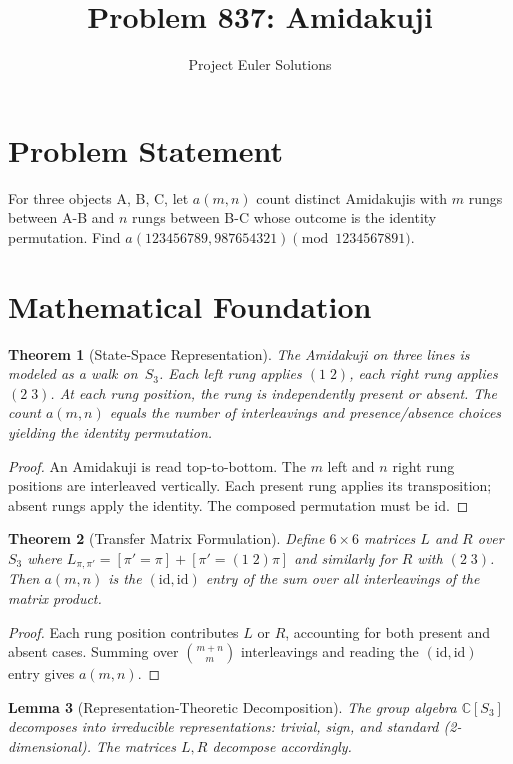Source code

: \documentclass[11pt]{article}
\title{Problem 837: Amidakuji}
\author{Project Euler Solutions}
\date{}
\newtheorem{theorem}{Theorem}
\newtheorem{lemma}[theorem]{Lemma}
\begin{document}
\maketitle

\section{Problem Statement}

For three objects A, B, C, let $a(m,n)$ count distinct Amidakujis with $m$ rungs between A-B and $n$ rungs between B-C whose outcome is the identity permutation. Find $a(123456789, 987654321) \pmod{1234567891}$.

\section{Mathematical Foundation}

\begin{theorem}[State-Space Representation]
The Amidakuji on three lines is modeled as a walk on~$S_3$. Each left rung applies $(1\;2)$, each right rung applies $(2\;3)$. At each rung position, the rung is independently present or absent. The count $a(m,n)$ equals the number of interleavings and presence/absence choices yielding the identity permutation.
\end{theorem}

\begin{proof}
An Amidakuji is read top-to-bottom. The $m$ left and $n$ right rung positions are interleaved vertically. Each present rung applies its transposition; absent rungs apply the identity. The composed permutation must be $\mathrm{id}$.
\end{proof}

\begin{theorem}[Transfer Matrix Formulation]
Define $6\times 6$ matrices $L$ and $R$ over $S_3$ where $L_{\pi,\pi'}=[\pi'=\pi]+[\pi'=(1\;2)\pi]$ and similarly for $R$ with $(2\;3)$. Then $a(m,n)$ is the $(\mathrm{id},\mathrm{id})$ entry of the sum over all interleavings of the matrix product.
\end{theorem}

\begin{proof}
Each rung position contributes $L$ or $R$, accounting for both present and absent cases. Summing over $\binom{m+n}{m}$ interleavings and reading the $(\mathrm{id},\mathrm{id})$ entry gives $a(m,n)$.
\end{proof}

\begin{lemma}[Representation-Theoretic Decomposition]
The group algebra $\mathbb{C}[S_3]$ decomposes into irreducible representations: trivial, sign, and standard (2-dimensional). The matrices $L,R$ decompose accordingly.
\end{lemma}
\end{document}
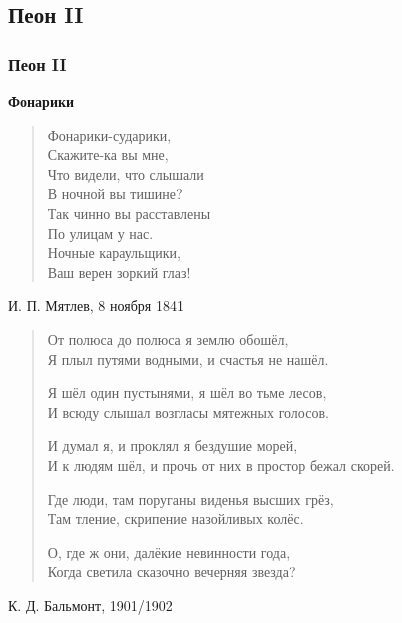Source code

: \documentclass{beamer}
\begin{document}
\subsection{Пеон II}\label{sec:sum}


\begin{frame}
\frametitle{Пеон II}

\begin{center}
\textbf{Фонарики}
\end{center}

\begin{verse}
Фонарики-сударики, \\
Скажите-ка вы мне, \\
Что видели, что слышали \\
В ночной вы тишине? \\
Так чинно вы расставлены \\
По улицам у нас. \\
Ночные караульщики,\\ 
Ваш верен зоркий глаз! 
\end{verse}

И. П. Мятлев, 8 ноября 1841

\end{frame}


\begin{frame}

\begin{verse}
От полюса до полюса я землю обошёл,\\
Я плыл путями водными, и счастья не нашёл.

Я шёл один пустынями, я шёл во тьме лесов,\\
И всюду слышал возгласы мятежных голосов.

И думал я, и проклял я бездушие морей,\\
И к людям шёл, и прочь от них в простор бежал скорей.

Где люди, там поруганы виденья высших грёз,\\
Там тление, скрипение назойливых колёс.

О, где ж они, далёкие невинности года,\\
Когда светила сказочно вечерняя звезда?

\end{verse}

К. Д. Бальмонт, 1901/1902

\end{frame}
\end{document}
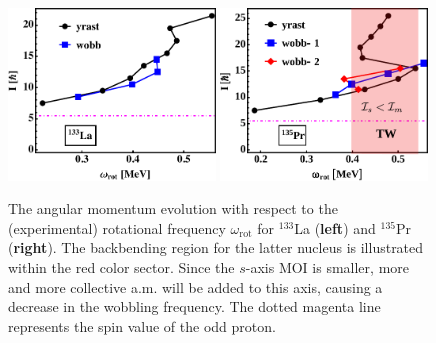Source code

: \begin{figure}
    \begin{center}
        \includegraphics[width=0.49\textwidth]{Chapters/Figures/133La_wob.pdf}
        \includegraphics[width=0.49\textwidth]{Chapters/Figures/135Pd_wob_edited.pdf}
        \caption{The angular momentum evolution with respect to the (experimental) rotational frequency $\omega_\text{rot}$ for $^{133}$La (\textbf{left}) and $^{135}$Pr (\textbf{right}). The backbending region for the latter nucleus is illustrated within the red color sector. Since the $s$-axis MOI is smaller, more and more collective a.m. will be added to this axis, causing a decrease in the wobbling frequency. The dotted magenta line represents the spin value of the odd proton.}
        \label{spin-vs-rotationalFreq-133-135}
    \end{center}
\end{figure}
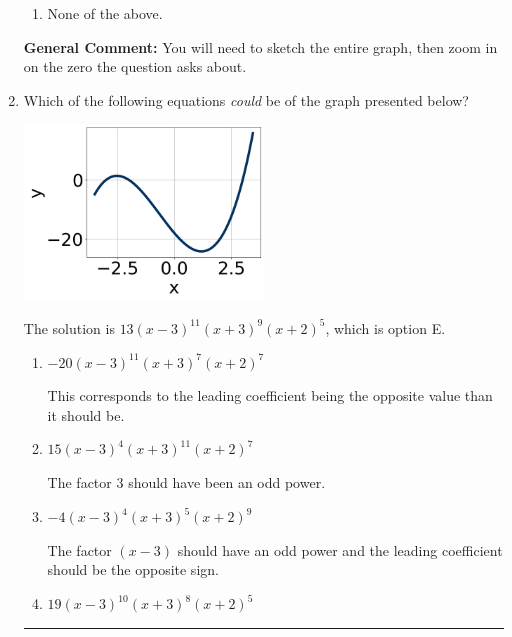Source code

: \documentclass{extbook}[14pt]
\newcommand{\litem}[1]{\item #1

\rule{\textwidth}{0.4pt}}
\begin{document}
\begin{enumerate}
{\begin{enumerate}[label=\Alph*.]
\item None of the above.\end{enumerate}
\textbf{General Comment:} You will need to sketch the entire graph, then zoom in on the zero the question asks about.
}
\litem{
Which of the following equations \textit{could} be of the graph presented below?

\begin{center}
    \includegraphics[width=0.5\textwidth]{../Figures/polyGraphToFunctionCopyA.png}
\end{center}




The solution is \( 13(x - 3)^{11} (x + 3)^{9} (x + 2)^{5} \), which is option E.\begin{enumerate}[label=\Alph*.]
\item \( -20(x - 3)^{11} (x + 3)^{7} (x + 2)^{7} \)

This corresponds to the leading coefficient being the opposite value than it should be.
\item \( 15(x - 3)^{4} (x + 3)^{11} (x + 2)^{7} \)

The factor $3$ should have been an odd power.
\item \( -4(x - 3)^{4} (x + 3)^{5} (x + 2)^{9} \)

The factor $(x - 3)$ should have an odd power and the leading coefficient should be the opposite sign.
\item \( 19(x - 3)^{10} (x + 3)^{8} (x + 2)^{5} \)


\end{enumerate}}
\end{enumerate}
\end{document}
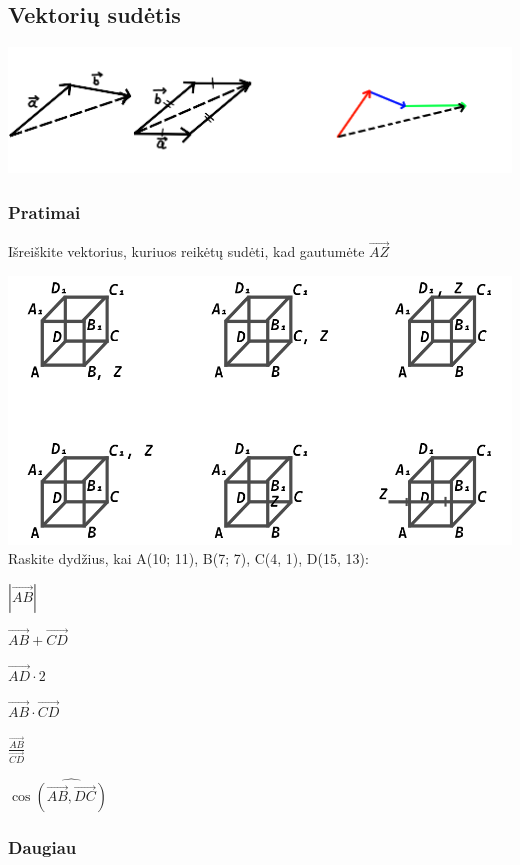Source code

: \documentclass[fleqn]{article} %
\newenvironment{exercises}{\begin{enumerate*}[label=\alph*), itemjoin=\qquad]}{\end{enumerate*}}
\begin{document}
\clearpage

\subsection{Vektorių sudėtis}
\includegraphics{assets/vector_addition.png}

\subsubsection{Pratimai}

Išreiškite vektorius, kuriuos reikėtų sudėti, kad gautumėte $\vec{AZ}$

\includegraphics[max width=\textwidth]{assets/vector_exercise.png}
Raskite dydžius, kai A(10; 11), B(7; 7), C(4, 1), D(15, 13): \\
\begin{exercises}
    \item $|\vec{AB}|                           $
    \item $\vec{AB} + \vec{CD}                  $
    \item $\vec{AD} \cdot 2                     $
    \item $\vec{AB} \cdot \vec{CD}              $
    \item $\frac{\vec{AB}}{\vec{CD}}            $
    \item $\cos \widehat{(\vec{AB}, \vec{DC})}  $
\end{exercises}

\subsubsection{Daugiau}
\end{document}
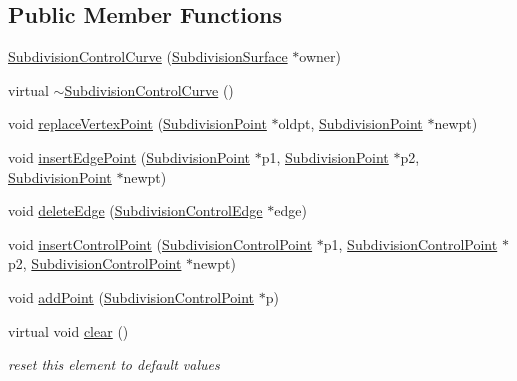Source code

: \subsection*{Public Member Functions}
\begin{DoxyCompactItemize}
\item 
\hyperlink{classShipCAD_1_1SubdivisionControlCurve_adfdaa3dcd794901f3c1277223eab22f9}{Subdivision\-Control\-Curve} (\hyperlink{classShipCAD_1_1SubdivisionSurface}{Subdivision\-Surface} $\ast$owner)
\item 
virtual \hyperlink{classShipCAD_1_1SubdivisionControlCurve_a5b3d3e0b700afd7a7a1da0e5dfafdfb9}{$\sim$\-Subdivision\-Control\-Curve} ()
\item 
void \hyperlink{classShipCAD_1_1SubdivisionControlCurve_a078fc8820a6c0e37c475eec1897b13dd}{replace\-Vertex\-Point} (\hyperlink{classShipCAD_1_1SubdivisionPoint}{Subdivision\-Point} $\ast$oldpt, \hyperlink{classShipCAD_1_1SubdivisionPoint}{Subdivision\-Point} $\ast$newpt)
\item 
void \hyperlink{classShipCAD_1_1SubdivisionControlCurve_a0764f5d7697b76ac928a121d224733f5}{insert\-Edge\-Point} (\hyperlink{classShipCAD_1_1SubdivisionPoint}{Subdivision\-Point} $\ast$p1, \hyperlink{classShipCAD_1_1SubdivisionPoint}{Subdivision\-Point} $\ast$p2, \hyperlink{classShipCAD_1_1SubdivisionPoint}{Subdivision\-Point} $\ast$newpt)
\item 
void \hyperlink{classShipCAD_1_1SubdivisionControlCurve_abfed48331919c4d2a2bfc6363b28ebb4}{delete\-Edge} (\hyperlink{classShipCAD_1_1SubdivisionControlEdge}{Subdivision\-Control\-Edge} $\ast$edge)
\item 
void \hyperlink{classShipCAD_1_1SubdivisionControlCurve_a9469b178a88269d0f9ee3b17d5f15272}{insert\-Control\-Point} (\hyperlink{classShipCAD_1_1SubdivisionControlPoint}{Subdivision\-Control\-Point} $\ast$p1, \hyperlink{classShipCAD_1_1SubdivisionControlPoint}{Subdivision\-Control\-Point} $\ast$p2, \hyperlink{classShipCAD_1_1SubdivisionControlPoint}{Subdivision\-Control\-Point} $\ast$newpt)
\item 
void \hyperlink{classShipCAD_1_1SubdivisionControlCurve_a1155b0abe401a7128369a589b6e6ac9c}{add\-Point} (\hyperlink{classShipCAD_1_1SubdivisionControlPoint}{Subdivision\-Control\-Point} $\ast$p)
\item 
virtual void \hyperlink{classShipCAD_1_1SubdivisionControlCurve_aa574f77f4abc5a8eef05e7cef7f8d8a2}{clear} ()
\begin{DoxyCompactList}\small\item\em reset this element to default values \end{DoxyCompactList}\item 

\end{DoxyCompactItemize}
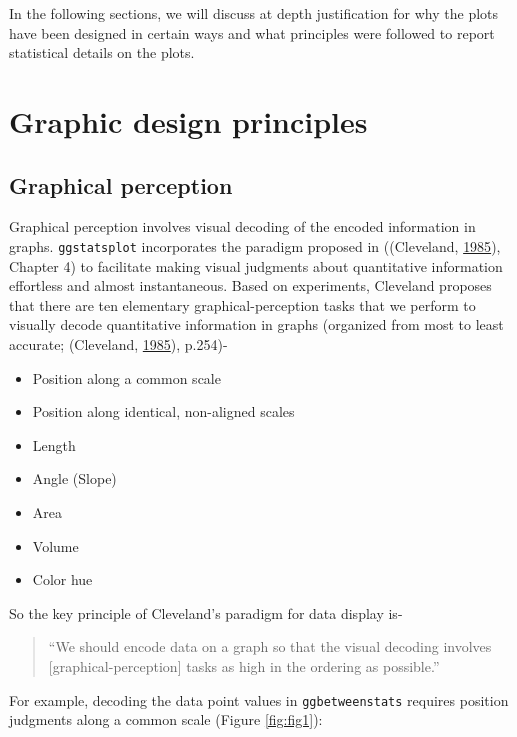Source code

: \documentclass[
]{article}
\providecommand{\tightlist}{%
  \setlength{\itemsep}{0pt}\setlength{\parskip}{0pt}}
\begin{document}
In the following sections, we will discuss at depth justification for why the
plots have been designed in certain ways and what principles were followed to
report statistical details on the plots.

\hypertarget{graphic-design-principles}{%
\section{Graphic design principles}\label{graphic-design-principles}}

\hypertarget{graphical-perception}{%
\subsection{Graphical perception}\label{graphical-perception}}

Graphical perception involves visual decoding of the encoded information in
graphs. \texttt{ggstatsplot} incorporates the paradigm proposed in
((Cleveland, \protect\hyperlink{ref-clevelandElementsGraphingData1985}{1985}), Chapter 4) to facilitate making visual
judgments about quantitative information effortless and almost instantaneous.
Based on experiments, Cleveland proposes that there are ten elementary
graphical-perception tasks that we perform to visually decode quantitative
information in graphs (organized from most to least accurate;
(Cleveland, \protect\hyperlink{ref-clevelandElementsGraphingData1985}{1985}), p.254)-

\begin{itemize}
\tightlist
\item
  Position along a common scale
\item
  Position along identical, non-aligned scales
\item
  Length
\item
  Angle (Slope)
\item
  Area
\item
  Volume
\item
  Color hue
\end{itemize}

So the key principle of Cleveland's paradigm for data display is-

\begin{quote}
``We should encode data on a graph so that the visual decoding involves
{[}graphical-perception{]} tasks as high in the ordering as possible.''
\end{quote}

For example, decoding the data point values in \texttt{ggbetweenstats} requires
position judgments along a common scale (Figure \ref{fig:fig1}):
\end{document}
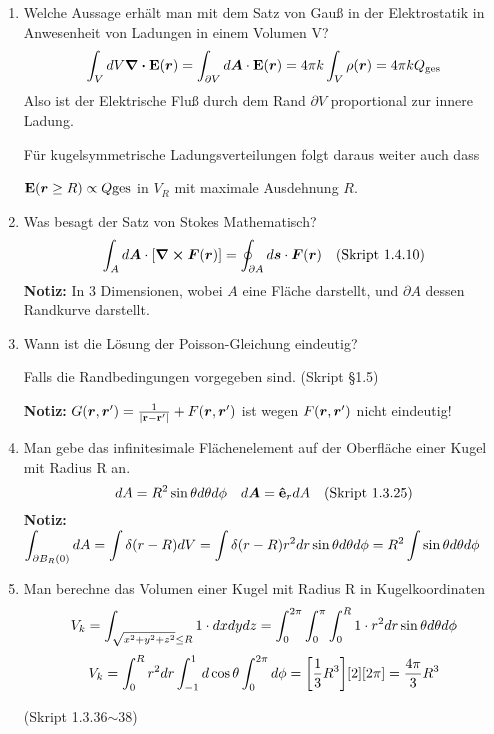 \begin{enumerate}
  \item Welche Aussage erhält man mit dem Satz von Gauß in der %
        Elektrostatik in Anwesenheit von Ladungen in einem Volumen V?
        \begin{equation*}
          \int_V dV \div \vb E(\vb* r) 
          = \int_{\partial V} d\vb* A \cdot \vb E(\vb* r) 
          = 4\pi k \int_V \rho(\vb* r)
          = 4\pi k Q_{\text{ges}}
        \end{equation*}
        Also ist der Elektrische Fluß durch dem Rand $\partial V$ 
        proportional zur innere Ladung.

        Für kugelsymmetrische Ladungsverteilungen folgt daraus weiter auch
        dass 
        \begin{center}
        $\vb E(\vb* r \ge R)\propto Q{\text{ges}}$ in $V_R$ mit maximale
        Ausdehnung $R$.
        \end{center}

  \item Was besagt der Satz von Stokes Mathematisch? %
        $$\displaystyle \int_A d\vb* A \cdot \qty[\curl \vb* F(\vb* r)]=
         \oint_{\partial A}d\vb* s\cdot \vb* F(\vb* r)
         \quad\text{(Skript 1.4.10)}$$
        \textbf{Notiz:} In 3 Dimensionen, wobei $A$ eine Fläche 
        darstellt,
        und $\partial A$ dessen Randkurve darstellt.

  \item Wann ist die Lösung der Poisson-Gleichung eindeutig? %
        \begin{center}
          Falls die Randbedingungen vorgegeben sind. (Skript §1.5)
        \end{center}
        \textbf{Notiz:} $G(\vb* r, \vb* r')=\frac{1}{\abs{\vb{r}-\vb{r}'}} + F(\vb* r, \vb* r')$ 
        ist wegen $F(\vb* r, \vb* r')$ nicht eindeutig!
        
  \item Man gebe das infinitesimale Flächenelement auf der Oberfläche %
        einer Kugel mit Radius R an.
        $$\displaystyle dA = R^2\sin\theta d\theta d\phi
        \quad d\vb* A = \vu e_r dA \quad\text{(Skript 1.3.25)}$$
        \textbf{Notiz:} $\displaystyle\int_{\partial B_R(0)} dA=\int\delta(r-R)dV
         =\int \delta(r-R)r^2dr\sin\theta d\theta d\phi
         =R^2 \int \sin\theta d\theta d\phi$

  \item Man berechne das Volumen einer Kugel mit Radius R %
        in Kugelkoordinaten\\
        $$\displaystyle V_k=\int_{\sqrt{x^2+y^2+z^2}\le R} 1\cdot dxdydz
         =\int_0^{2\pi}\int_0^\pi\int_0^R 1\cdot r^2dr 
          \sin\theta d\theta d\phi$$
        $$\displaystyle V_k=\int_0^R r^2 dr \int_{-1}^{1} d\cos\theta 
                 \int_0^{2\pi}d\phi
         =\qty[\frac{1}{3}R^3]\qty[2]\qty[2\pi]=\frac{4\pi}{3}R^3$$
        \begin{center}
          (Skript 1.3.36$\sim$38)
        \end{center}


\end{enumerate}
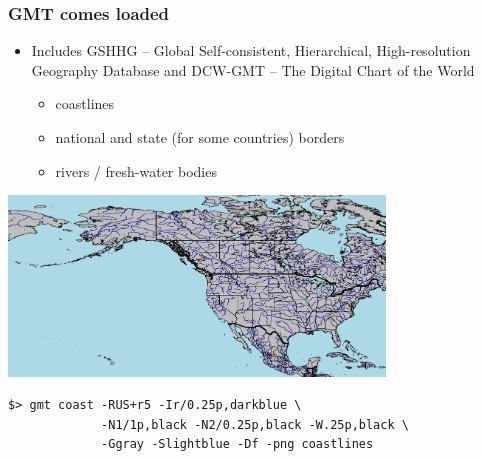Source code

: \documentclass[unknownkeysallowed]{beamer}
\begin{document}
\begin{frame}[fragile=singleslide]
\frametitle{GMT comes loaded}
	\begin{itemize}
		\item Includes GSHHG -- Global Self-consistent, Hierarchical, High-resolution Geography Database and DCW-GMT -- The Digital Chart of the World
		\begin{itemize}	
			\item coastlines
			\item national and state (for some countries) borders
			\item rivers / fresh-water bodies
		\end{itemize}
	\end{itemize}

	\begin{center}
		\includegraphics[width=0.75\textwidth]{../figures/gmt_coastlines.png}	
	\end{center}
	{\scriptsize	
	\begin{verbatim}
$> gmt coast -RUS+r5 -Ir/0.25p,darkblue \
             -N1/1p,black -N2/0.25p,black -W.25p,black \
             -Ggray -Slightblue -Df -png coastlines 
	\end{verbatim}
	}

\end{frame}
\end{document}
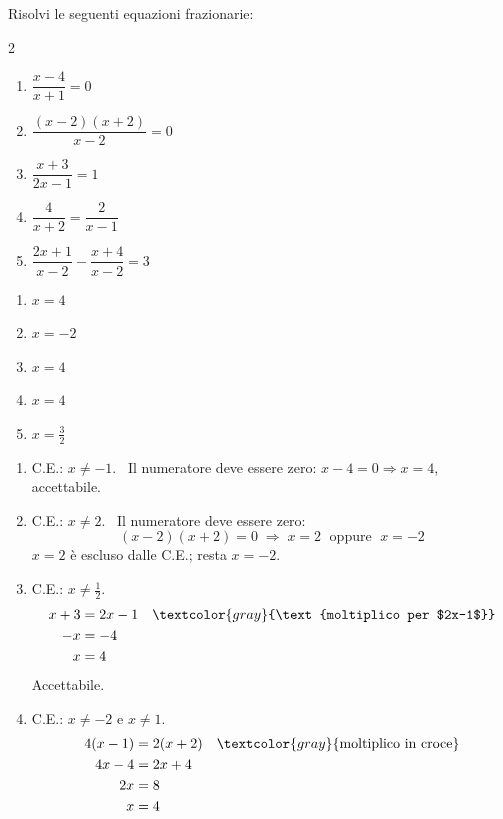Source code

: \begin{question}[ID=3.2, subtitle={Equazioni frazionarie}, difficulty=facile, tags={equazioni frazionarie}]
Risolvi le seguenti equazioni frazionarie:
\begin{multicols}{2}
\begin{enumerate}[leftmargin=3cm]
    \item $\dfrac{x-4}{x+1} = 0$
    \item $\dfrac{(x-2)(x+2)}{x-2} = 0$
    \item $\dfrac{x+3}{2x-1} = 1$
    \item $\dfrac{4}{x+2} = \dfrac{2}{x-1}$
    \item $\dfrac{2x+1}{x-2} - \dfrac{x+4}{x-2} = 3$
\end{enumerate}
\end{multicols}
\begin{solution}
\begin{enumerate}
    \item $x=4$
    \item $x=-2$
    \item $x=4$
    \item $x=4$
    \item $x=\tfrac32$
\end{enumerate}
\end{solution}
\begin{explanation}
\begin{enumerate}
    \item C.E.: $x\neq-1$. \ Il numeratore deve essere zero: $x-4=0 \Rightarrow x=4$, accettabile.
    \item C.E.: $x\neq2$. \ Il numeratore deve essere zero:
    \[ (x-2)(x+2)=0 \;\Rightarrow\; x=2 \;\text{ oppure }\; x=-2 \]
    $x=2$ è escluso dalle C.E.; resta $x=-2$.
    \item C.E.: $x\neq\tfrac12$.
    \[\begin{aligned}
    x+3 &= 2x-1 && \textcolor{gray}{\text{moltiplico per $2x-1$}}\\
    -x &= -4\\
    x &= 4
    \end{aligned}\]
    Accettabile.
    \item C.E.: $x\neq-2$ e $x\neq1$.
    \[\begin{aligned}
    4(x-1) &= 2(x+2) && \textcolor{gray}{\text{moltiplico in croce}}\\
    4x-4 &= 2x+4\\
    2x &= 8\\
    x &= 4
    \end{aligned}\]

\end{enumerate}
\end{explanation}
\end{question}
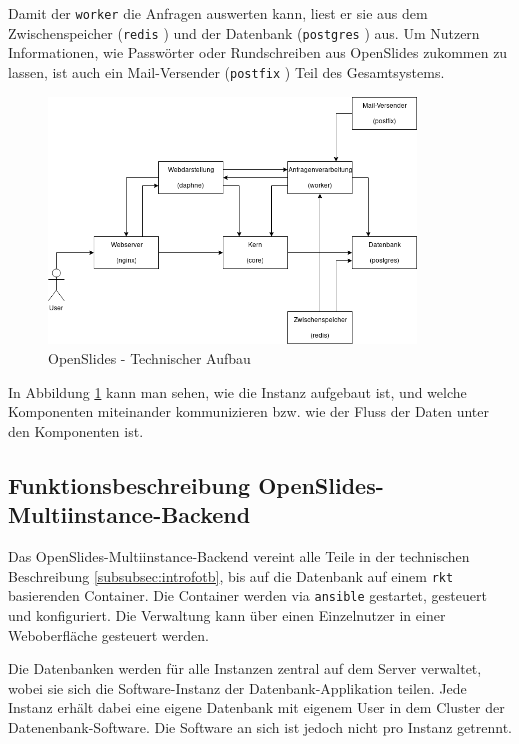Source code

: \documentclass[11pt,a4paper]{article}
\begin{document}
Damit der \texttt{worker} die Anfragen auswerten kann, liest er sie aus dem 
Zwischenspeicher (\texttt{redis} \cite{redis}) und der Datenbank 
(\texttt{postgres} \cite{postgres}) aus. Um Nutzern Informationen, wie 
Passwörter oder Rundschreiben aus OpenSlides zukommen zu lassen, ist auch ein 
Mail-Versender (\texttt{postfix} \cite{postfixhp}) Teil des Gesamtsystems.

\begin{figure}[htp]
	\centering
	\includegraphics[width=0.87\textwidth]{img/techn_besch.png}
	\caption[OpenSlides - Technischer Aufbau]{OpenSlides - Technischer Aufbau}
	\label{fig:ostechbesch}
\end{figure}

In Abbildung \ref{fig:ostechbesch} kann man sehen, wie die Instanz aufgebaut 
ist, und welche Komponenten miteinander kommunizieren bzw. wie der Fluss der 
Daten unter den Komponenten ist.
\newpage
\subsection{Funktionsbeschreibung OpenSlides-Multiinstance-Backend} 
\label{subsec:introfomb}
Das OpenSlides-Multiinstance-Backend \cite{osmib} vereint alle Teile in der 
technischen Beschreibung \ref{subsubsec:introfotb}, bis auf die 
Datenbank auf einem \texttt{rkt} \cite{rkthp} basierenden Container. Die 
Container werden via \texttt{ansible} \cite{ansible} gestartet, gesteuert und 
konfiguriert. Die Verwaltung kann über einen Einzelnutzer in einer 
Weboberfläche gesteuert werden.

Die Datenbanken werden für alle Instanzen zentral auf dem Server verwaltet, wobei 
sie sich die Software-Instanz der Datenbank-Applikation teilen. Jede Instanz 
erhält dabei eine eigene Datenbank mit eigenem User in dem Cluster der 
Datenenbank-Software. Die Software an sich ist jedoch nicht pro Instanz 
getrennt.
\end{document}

DESCRIPTION OF THE TASK:
In the data above, find each line that has the word "ostechbesch" and copy it out.

EXPECTED ANSWER:
	\label{fig:ostechbesch}
In Abbildung \ref{fig:ostechbesch} kann man sehen, wie die Instanz aufgebaut 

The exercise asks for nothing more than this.